WHAT YOU NEED TO DO:
After dropping the pictures, give again exactly the lines of the data from its first line through the line with "every physical observable", which is included as well.

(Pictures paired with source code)
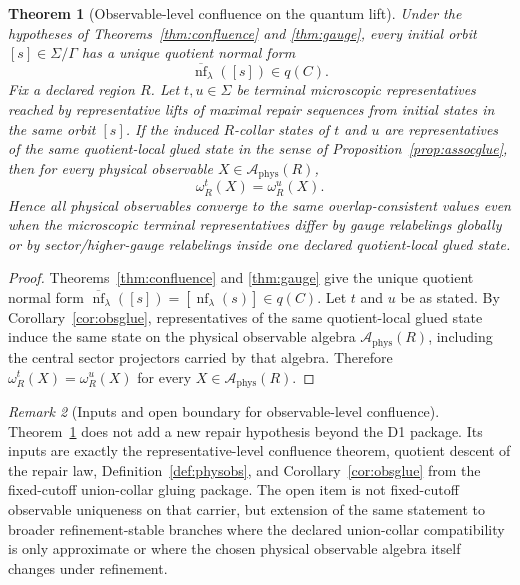 \documentclass[11pt]{article}
\newtheorem{theorem}{Theorem}[section]
\theoremstyle{remark}
\newtheorem{remark}[theorem]{Remark}
\theoremstyle{plain}
\begin{document}
\begin{theorem}[Observable-level confluence on the quantum lift]\label{thm:obsconfluence}
Under the hypotheses of Theorems~\ref{thm:confluence} and \ref{thm:gauge}, every initial orbit
\([s]\in\Sigma/\Gamma\) has a unique quotient normal form
\[
\overline{\operatorname{nf}}_\lambda([s])\in q(C).
\]
Fix a declared region \(R\). Let \(t,u\in\Sigma\) be terminal microscopic representatives reached
by representative lifts of maximal repair sequences from initial states in the same orbit
\([s]\). If the induced \(R\)-collar states of \(t\) and \(u\) are representatives of the same
quotient-local glued state in the sense of
Proposition~\ref{prop:assocglue}, then for every physical observable
\(X\in\mathcal A_{\mathrm{phys}}(R)\),
\[
\omega_R^t(X)=\omega_R^u(X).
\]
Hence all physical observables converge to the same overlap-consistent values even when the
microscopic terminal representatives differ by gauge relabelings globally or by sector/higher-gauge
relabelings inside one declared quotient-local glued state.
\end{theorem}

\begin{proof}
Theorems~\ref{thm:confluence} and \ref{thm:gauge} give the unique quotient normal form
\(\overline{\operatorname{nf}}_\lambda([s])=[\operatorname{nf}_\lambda(s)]\in q(C)\). Let
\(t\) and \(u\) be as stated. By Corollary~\ref{cor:obsglue}, representatives of the same
quotient-local glued state induce the same state on the physical observable algebra
\(\mathcal A_{\mathrm{phys}}(R)\), including the central sector projectors carried by that
algebra. Therefore \(\omega_R^t(X)=\omega_R^u(X)\) for every
\(X\in\mathcal A_{\mathrm{phys}}(R)\).
\end{proof}

\begin{remark}[Inputs and open boundary for observable-level confluence]\label{rem:obsconfluence}
Theorem~\ref{thm:obsconfluence} does not add a new repair hypothesis beyond the D1 package. Its
inputs are exactly the representative-level confluence theorem, quotient descent of the repair
law, Definition~\ref{def:physobs}, and Corollary~\ref{cor:obsglue} from the fixed-cutoff
union-collar gluing package. The open item is not fixed-cutoff observable uniqueness on that
carrier, but extension of the same statement to broader refinement-stable branches where the
declared union-collar compatibility is only approximate or where the chosen physical observable
algebra itself changes under refinement.
\end{remark}
\end{document}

YOUR SOLUTION:
 \documentclass[11pt]{article}
\newtheorem{theorem}{Theorem}[section]
\theoremstyle{remark}
\newtheorem{remark}[theorem]{Remark}
\theoremstyle{plain}
\begin{document}
\begin{theorem}[Observable-level confluence on the quantum lift]\label{thm:obsconfluence}
Under the hypotheses of Theorems~\ref{thm:confluence} and \ref{thm:gauge}, every initial orbit
\([s]\in\Sigma/\Gamma\) has a unique quotient normal form
\[
\overline{\operatorname{nf}}_\lambda([s])\in q(C).
\]
Fix a declared region \(R\). Let \(t,u\in\Sigma\) be terminal microscopic representatives reached
by representative lifts of maximal repair sequences from initial states in the same orbit
\([s]\). If the induced \(R\)-collar states of \(t\) and \(u\) are representatives of the same
quotient-local glued state in the sense of
Proposition~\ref{prop:assocglue}, then for every physical observable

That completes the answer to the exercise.